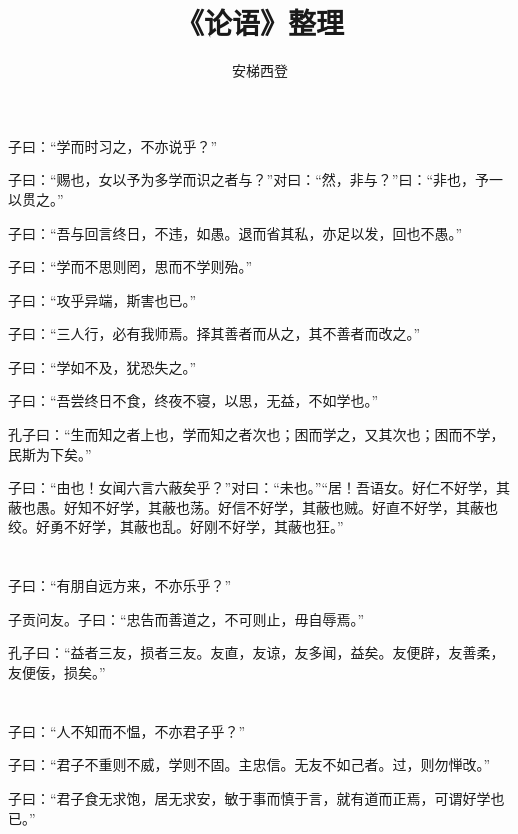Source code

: \documentclass[a5paper]{ctexbook}
\title{《论语》整理}
\author{安梯西登}
\date{}
\begin{document}
    \maketitle

    \tableofcontents

    \chapter{}

    子曰：“学而时习之，不亦说乎？”

    子曰：“赐也，女以予为多学而识之者与？”对曰：“然，非与？”曰：“非也，予一以贯之。”

    子曰：“吾与回言终日，不违，如愚。退而省其私，亦足以发，回也不愚。”

    子曰：“学而不思则罔，思而不学则殆。”

    子曰：“攻乎异端，斯害也已。”

    子曰：“三人行，必有我师焉。择其善者而从之，其不善者而改之。”

    子曰：“学如不及，犹恐失之。”

    子曰：“吾尝终日不食，终夜不寝，以思，无益，不如学也。”

    孔子曰：“生而知之者上也，学而知之者次也；困而学之，又其次也；困而不学，民斯为下矣。”

    子曰：“由也！女闻六言六蔽矣乎？”对曰：“未也。”“居！吾语女。好仁不好学，其蔽也愚。好知不好学，其蔽也荡。好信不好学，其蔽也贼。好直不好学，其蔽也绞。好勇不好学，其蔽也乱。好刚不好学，其蔽也狂。”

    \chapter{}

    子曰：“有朋自远方来，不亦乐乎？”

    子贡问友。子曰：“忠告而善道之，不可则止，毋自辱焉。”

    孔子曰：“益者三友，损者三友。友直，友谅，友多闻，益矣。友便辟，友善柔，友便佞，损矣。”

    \chapter{}    子曰：“人不知而不愠，不亦君子乎？”

    子曰：“君子不重则不威，学则不固。主忠信。无友不如己者。过，则勿惮改。”

    子曰：“君子食无求饱，居无求安，敏于事而慎于言，就有道而正焉，可谓好学也已。”
\end{document}
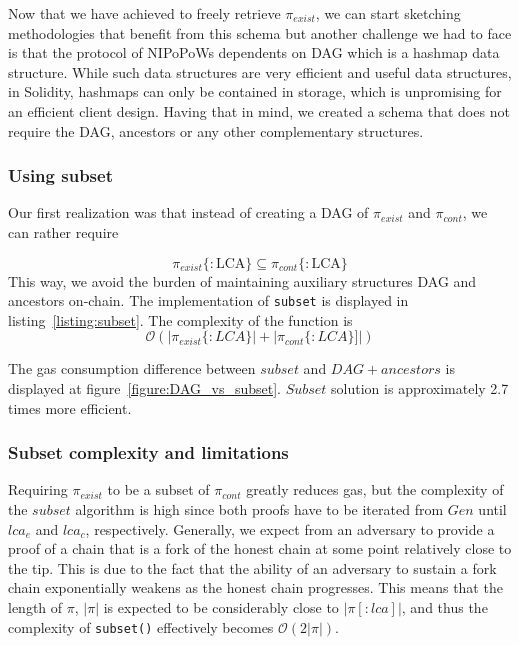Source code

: Now that we have achieved to freely retrieve $\pi_{exist}$, we can start
sketching methodologies that benefit from this schema but another challenge we
had to face is that the protocol of NIPoPoWs dependents on DAG which is a
hashmap data structure. While such data structures are very efficient and
useful data structures, in Solidity, hashmaps can only be contained in storage,
which is unpromising for an efficient client design. Having that in mind, we
created a schema that does not require the DAG, ancestors or any other
complementary structures.


\subsubsection{Using subset}

Our first realization was that instead of creating a DAG of $\pi_{exist}$ and
$\pi_{cont}$, we can rather require

\[ \pi_{exist}\{:\textrm{LCA}\} \subseteq \pi_{cont}\{:\textrm{LCA}\} \]
This way, we avoid the burden of maintaining auxiliary structures DAG and
ancestors on-chain. The implementation of \texttt{subset} is displayed in
listing~\ref{listing:subset}. The complexity of the function is \[
\mathcal{O}(|\pi_{exist}\{:LCA\}| + |\pi_{cont}\{:LCA\}]|) \]





The gas consumption difference between $subset$ and $DAG+ancestors$ is
displayed at figure~\ref{figure:DAG_vs_subset}. $Subset$ solution is
approximately 2.7 times more efficient.



\subsubsection{Subset complexity and limitations}

Requiring $\pi_{exist}$ to be a subset of $\pi_{cont}$ greatly reduces gas, but
the complexity of the $subset$ algorithm is high since both proofs have to be
iterated from $Gen$ until $lca_e$ and $lca_c$, respectively. Generally, we
expect from an adversary to provide a proof of a chain that is a fork of the
honest chain at some point relatively close to the tip. This is due to the fact
that the ability of an adversary to sustain a fork chain exponentially weakens
as the honest chain progresses. This means that the length of $\pi$, $|\pi|$ is
expected to be considerably close to $|\pi[:lca]|$, and thus the complexity of
\texttt{subset()} effectively becomes $\mathcal{O}(2|\pi|)$.

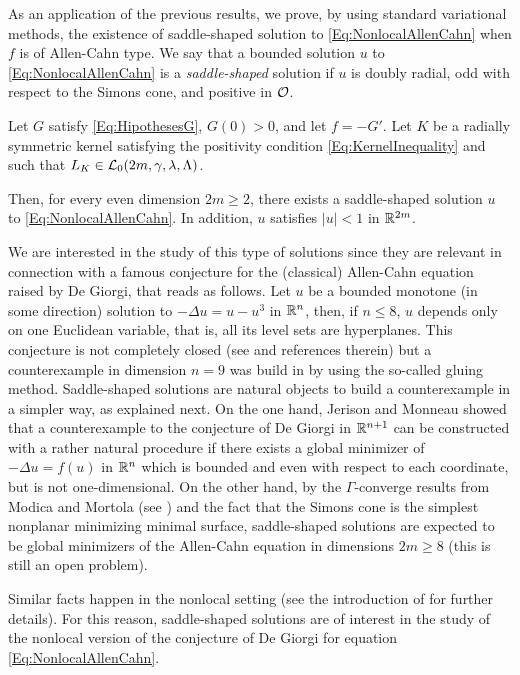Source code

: As an application of the previous results, we prove, by using standard variational methods, the existence of saddle-shaped solution to \eqref{Eq:NonlocalAllenCahn} when $f$ is of Allen-Cahn type. We say that a bounded solution $u$ to \eqref{Eq:NonlocalAllenCahn} is a \emph{saddle-shaped} solution if $u$ is doubly radial, odd with respect to the Simons cone, and positive in $\mathcal{O}$. 

\begin{theorem}
	\label{Th:Existence}
    Let $G$ satisfy \eqref{Eq:HipothesesG}, $G(0)>0$, and let $f=-G'$. Let $K$ be a radially symmetric kernel satisfying the positivity condition \eqref{Eq:KernelInequality} and such that $L_K\in \mathcal{L}_0(2m, \gamma, \lambda, \Lambda)$. 
    
    Then, for every even dimension $2m \geq 2$, there exists a saddle-shaped solution $u$ to \eqref{Eq:NonlocalAllenCahn}. In addition, $u$ satisfies $|u|<1$ in $\mathbb{R}^{2m}$.
\end{theorem}

We are interested in the study of this type of solutions since they are relevant in connection with a famous conjecture for the (classical) Allen-Cahn equation raised by De Giorgi, that reads as follows. Let $u$ be a bounded monotone (in some direction) solution to $-\Delta u = u - u^3$ in $\mathbb{R}^n$, then, if $n \leq 8$, $u$ depends only on one Euclidean variable, that is, all its level sets are hyperplanes. This conjecture is not completely closed (see \cite{FarinaValdinoci-DeGiorgi} and references therein) but a counterexample in dimension $n=9$ was build in \cite{delPinoKowalczykWei} by using the so-called gluing method. Saddle-shaped solutions are natural objects to build a counterexample in a simpler way, as explained next. On the one hand, Jerison and Monneau \cite{JerisonMonneau} showed that a counterexample to the conjecture of De Giorgi in $\mathbb{R}^{n+1}$ can be constructed with a rather natural procedure if there exists a global minimizer of $-\Delta u = f(u)$ in $\mathbb{R}^n$ which is bounded and even with respect to each coordinate, but is not one-dimensional. On the other hand, by the $\Gamma$-converge results from Modica and Mortola (see \cite{Modica,ModicaMortola}) and the fact that the Simons cone is the simplest nonplanar minimizing minimal surface, saddle-shaped solutions are expected to be global minimizers of the Allen-Cahn equation in dimensions $2m\geq 8$ (this is still an open problem).

Similar facts happen in the nonlocal setting (see the introduction of \cite{Felipe-Sanz-Perela:SaddleFractional} for further details). For this reason, saddle-shaped solutions are of interest in the study of the nonlocal version of the conjecture of De Giorgi for equation \eqref{Eq:NonlocalAllenCahn}.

——————————

### Work task:
Take the material above and set it down exactly, minus the images.

### Answer area:
Source code

: \documentclass[a5paper]{ctexbook}
\title{《论语》整理}
\author{安梯西登}
\date{}
\begin{document}
    \maketitle

    \tableofcontents

    \chapter{}

    子曰：“学而时习之，不亦说乎？”

    子曰：“赐也，女以予为多学而识之者与？”对曰：“然，非与？”曰：“非也，予一以贯之。”

    子曰：“吾与回言终日，不违，如愚。退而省其私，亦足以发，回也不愚。”

    子曰：“学而不思则罔，思而不学则殆。”

    子曰：“攻乎异端，斯害也已。”

    子曰：“三人行，必有我师焉。择其善者而从之，其不善者而改之。”

    子曰：“学如不及，犹恐失之。”

    子曰：“吾尝终日不食，终夜不寝，以思，无益，不如学也。”

    孔子曰：“生而知之者上也，学而知之者次也；困而学之，又其次也；困而不学，民斯为下矣。”

    子曰：“由也！女闻六言六蔽矣乎？”对曰：“未也。”“居！吾语女。好仁不好学，其蔽也愚。好知不好学，其蔽也荡。好信不好学，其蔽也贼。好直不好学，其蔽也绞。好勇不好学，其蔽也乱。好刚不好学，其蔽也狂。”

    \chapter{}

    子曰：“有朋自远方来，不亦乐乎？”

    子贡问友。子曰：“忠告而善道之，不可则止，毋自辱焉。”

    孔子曰：“益者三友，损者三友。友直，友谅，友多闻，益矣。友便辟，友善柔，友便佞，损矣。”

    \chapter{}    子曰：“人不知而不愠，不亦君子乎？”

    子曰：“君子不重则不威，学则不固。主忠信。无友不如己者。过，则勿惮改。”

    子曰：“君子食无求饱，居无求安，敏于事而慎于言，就有道而正焉，可谓好学也已。”
\end{document}
Source code

: Now that we have achieved to freely retrieve $\pi_{exist}$, we can start
sketching methodologies that benefit from this schema but another challenge we
had to face is that the protocol of NIPoPoWs dependents on DAG which is a
hashmap data structure. While such data structures are very efficient and
useful data structures, in Solidity, hashmaps can only be contained in storage,
which is unpromising for an efficient client design. Having that in mind, we
created a schema that does not require the DAG, ancestors or any other
complementary structures.


\subsubsection{Using subset}

Our first realization was that instead of creating a DAG of $\pi_{exist}$ and
$\pi_{cont}$, we can rather require

\[ \pi_{exist}\{:\textrm{LCA}\} \subseteq \pi_{cont}\{:\textrm{LCA}\} \]
This way, we avoid the burden of maintaining auxiliary structures DAG and
ancestors on-chain. The implementation of \texttt{subset} is displayed in
listing~\ref{listing:subset}. The complexity of the function is \[
\mathcal{O}(|\pi_{exist}\{:LCA\}| + |\pi_{cont}\{:LCA\}]|) \]





The gas consumption difference between $subset$ and $DAG+ancestors$ is
displayed at figure~\ref{figure:DAG_vs_subset}. $Subset$ solution is
approximately 2.7 times more efficient.



\subsubsection{Subset complexity and limitations}

Requiring $\pi_{exist}$ to be a subset of $\pi_{cont}$ greatly reduces gas, but
the complexity of the $subset$ algorithm is high since both proofs have to be
iterated from $Gen$ until $lca_e$ and $lca_c$, respectively. Generally, we
expect from an adversary to provide a proof of a chain that is a fork of the
honest chain at some point relatively close to the tip. This is due to the fact
that the ability of an adversary to sustain a fork chain exponentially weakens
as the honest chain progresses. This means that the length of $\pi$, $|\pi|$ is
expected to be considerably close to $|\pi[:lca]|$, and thus the complexity of
\texttt{subset()} effectively becomes $\mathcal{O}(2|\pi|)$.

Source code

: As an application of the previous results, we prove, by using standard variational methods, the existence of saddle-shaped solution to \eqref{Eq:NonlocalAllenCahn} when $f$ is of Allen-Cahn type. We say that a bounded solution $u$ to \eqref{Eq:NonlocalAllenCahn} is a \emph{saddle-shaped} solution if $u$ is doubly radial, odd with respect to the Simons cone, and positive in $\mathcal{O}$. 

\begin{theorem}
	\label{Th:Existence}
    Let $G$ satisfy \eqref{Eq:HipothesesG}, $G(0)>0$, and let $f=-G'$. Let $K$ be a radially symmetric kernel satisfying the positivity condition \eqref{Eq:KernelInequality} and such that $L_K\in \mathcal{L}_0(2m, \gamma, \lambda, \Lambda)$. 
    
    Then, for every even dimension $2m \geq 2$, there exists a saddle-shaped solution $u$ to \eqref{Eq:NonlocalAllenCahn}. In addition, $u$ satisfies $|u|<1$ in $\mathbb{R}^{2m}$.
\end{theorem}

We are interested in the study of this type of solutions since they are relevant in connection with a famous conjecture for the (classical) Allen-Cahn equation raised by De Giorgi, that reads as follows. Let $u$ be a bounded monotone (in some direction) solution to $-\Delta u = u - u^3$ in $\mathbb{R}^n$, then, if $n \leq 8$, $u$ depends only on one Euclidean variable, that is, all its level sets are hyperplanes. This conjecture is not completely closed (see \cite{FarinaValdinoci-DeGiorgi} and references therein) but a counterexample in dimension $n=9$ was build in \cite{delPinoKowalczykWei} by using the so-called gluing method. Saddle-shaped solutions are natural objects to build a counterexample in a simpler way, as explained next. On the one hand, Jerison and Monneau \cite{JerisonMonneau} showed that a counterexample to the conjecture of De Giorgi in $\mathbb{R}^{n+1}$ can be constructed with a rather natural procedure if there exists a global minimizer of $-\Delta u = f(u)$ in $\mathbb{R}^n$ which is bounded and even with respect to each coordinate, but is not one-dimensional. On the other hand, by the $\Gamma$-converge results from Modica and Mortola (see \cite{Modica,ModicaMortola}) and the fact that the Simons cone is the simplest nonplanar minimizing minimal surface, saddle-shaped solutions are expected to be global minimizers of the Allen-Cahn equation in dimensions $2m\geq 8$ (this is still an open problem).

Similar facts happen in the nonlocal setting (see the introduction of \cite{Felipe-Sanz-Perela:SaddleFractional} for further details). For this reason, saddle-shaped solutions are of interest in the study of the nonlocal version of the conjecture of De Giorgi for equation \eqref{Eq:NonlocalAllenCahn}.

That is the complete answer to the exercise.